Fraser, along with screen siren Elizabeth Hurley ("Austin Powers: International Man of Mystery") and Australian actress Frances O'Connor ("Mansfield Park"), were in San Francisco to shoot a new $55 million version of the 1968 comedy hit "Bedazzled." The original, a take on Faustian lore, starred Dudley Moore, Peter Cook and Raquel Welch. "Fortunately we have a few Hollywood tricks up our sleeve," said director Harold Ramis on the Russian Hill set. He and a crew of 75, including cinematographer Bill Pope ("The Matrix"), worked in a brisk wind and kept an eye on the darkening sky.

Actor Brendan Fraser, effortlessly pedaling his bike up Filbert Street in San Francisco with the aid of a cable, worked on a scene for 'Bedazzled,' which is due out in August.

"Brendan's bicycle is hooked up to a handy little cable thing," said Ramis, an affable man with thick graying hair who likes telling jokes. The cable pulled the bike using a a motorized winch, which will be digitally erased during post-production in Los Angeles. But even with that help, Fraser had to keep his balance on the bike.

"I saw 'Bedazzled' when I was about 12, growing up in Seattle," said Fraser. "I haven't had so much fun working on a film since I started as an actor."

A small crowd had gathered to watch the actor perform the scene, in which he rides to his apartment and talks to O'Connor, whom his character fancies.

In this "Bedazzled," Fraser plays a nerdy technology support worker named Elliot. No matter where he goes, he doesn't quite fit in. So he makes a deal with the devil, played by Hurley, who promises major changes in his life.

"Elliot is a pathetic jerk," said Ramis. "This whole story is about wishes, and people's desperation to be liked, to be loved and accepted. I wanted to target that streak in all of us, that part where we feel like a nerd and say, 'If only I was more handsome or if only I was more athletic or had more money or power, then people would like me, or I could get that girl.' "

The hapless Elliot takes on different personalities, some with a macho swagger, others with the elan of a well-heeled sophisticate. "It's perfect for an actor," said Fraser, getting ready to ride, "because I play a different person in each episode, and the story is arranged around the seven deadly sins idea."

Each episode has a twist that ruins all the fun, and Elliot has to bail out by punching 666-pound on a red pager. Eventually he gains a certain wisdom from his dealings with the devil.

Exteriors for 'Bedazzled' (with Brendan Fraser and Frances O'Connor) were filmed in San Francisco, but interior scenes are being done in Los Angeles.

"Bedazzled," originally scheduled to be shot in Chicago and due out in August, has been filming in more than half a dozen San Francisco locations. Chicago was booked up with other productions being shot there, said Ramis. "But it's fine by me," he added. "I love San Francisco."

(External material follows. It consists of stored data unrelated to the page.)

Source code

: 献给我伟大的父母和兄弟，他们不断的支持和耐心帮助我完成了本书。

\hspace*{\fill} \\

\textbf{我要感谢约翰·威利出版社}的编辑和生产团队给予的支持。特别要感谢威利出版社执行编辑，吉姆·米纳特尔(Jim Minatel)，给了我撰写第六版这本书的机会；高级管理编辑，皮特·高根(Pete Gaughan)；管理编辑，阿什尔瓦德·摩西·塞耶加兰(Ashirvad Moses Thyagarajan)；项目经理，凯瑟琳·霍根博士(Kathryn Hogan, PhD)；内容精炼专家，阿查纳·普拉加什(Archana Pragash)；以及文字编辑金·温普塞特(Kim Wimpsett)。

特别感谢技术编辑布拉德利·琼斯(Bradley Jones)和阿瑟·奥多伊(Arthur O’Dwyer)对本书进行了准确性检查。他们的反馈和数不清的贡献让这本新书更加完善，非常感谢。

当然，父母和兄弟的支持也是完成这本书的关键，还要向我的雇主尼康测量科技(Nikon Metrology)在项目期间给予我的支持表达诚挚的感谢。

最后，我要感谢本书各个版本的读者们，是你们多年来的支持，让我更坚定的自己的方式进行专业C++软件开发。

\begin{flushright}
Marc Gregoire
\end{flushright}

Settings have included the Vaillancourt Fountain at Justin Herman Plaza, Washington Square, SS Peter and Paul's Church in North Beach, Columbus and Vallejo (where a car crash scene was filmed), Market Street at Montgomery, the Palace of Fine Arts, Aquatic Park, the Bay Bridge, the Agriculture Building on the Embarcadero, the War Memorial Building on Van Ness Avenue, and Telegraph Hill.

The last, involving a San Francisco view shot on Montgomery Street, got neighbors irate enough to stage a small protest.

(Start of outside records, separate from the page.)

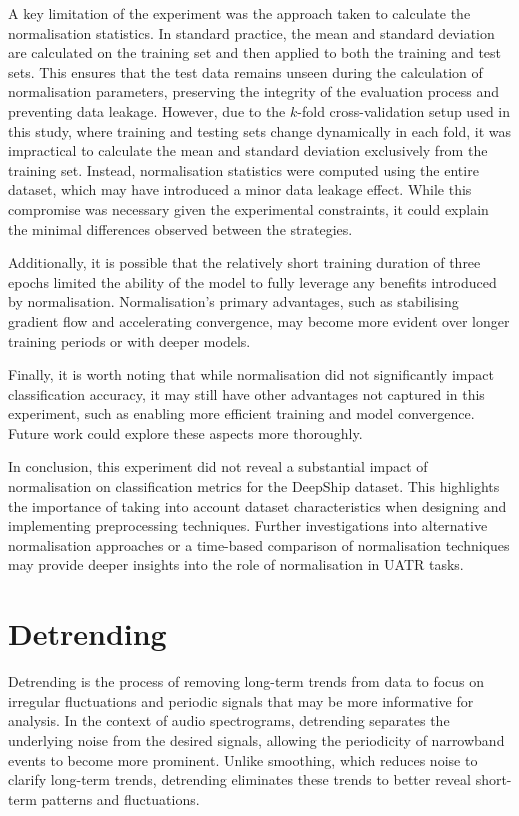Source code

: A key limitation of the experiment was the approach taken to calculate the normalisation statistics. In standard practice, the mean and standard deviation are calculated on the training set and then applied to both the training and test sets. This ensures that the test data remains unseen during the calculation of normalisation parameters, preserving the integrity of the evaluation process and preventing data leakage. However, due to the $k$-fold cross-validation setup used in this study, where training and testing sets change dynamically in each fold, it was impractical to calculate the mean and standard deviation exclusively from the training set. Instead, normalisation statistics were computed using the entire dataset, which may have introduced a minor data leakage effect. While this compromise was necessary given the experimental constraints, it could explain the minimal differences observed between the strategies.

Additionally, it is possible that the relatively short training duration of three epochs limited the ability of the model to fully leverage any benefits introduced by normalisation. Normalisation's primary advantages, such as stabilising gradient flow and accelerating convergence, may become more evident over longer training periods or with deeper models.

Finally, it is worth noting that while normalisation did not significantly impact classification accuracy, it may still have other advantages not captured in this experiment, such as enabling more efficient training and model convergence. Future work could explore these aspects more thoroughly.

In conclusion, this experiment did not reveal a substantial impact of normalisation on classification metrics for the DeepShip dataset. This highlights the importance of taking into account dataset characteristics when designing and implementing preprocessing techniques. Further investigations into alternative normalisation approaches or a time-based comparison of normalisation techniques may provide deeper insights into the role of normalisation in UATR tasks.

\section{Detrending}

Detrending is the process of removing long-term trends from data to focus on irregular fluctuations and periodic signals that may be more informative for analysis. In the context of audio spectrograms, detrending separates the underlying noise from the desired signals, allowing the periodicity of narrowband events to become more prominent. Unlike smoothing, which reduces noise to clarify long-term trends, detrending eliminates these trends to better reveal short-term patterns and fluctuations.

"You can understand it," said Ramis' co-producer, Trevor Albert. "The people moved there because it's a beautiful neighborhood, and then a film company comes along and wants to shoot there because it's a beautiful neighborhood. Those forces meet, and for the neighbors it's just a massive annoyance.

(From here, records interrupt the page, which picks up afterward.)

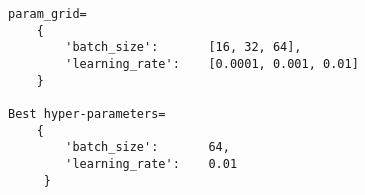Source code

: \begin{lstlisting}
param_grid=
    {
        'batch_size':       [16, 32, 64],
        'learning_rate':    [0.0001, 0.001, 0.01]
    }

Best hyper-parameters=
    {
        'batch_size':       64, 
        'learning_rate':    0.01
     }
\end{lstlisting}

"But we did have a permit, and we did try to respect their lives. We did everything we could to appease them."

Though San Francisco is the setting of the movie, the bulk of the filming — the interiors — is now being done in Los Angeles. And Ramis admitted some of the San Francisco scenes will not quite compute for San Franciscans.

In one scene, for example, the devil is driving her sports car to Oakland — but she's on the top deck of the Bay Bridge. The film crew rented a section of the bridge in the middle of the night for the scene.

The Agriculture Building near the foot of Market Street is the exterior of a police station. Some of the station's interior is the War Memorial Building on Van Ness. The film company set up a fake, but very attractive, outdoor cafe on the curving promenade of Aquatic Park.

"We want to make sure people know this is a San Francisco movie," said Ramis. "Just like 'Analyze This' was a New York City movie. If you're not careful to show the city, you might as well be in Toronto, which is where they want to send all the movies anyway."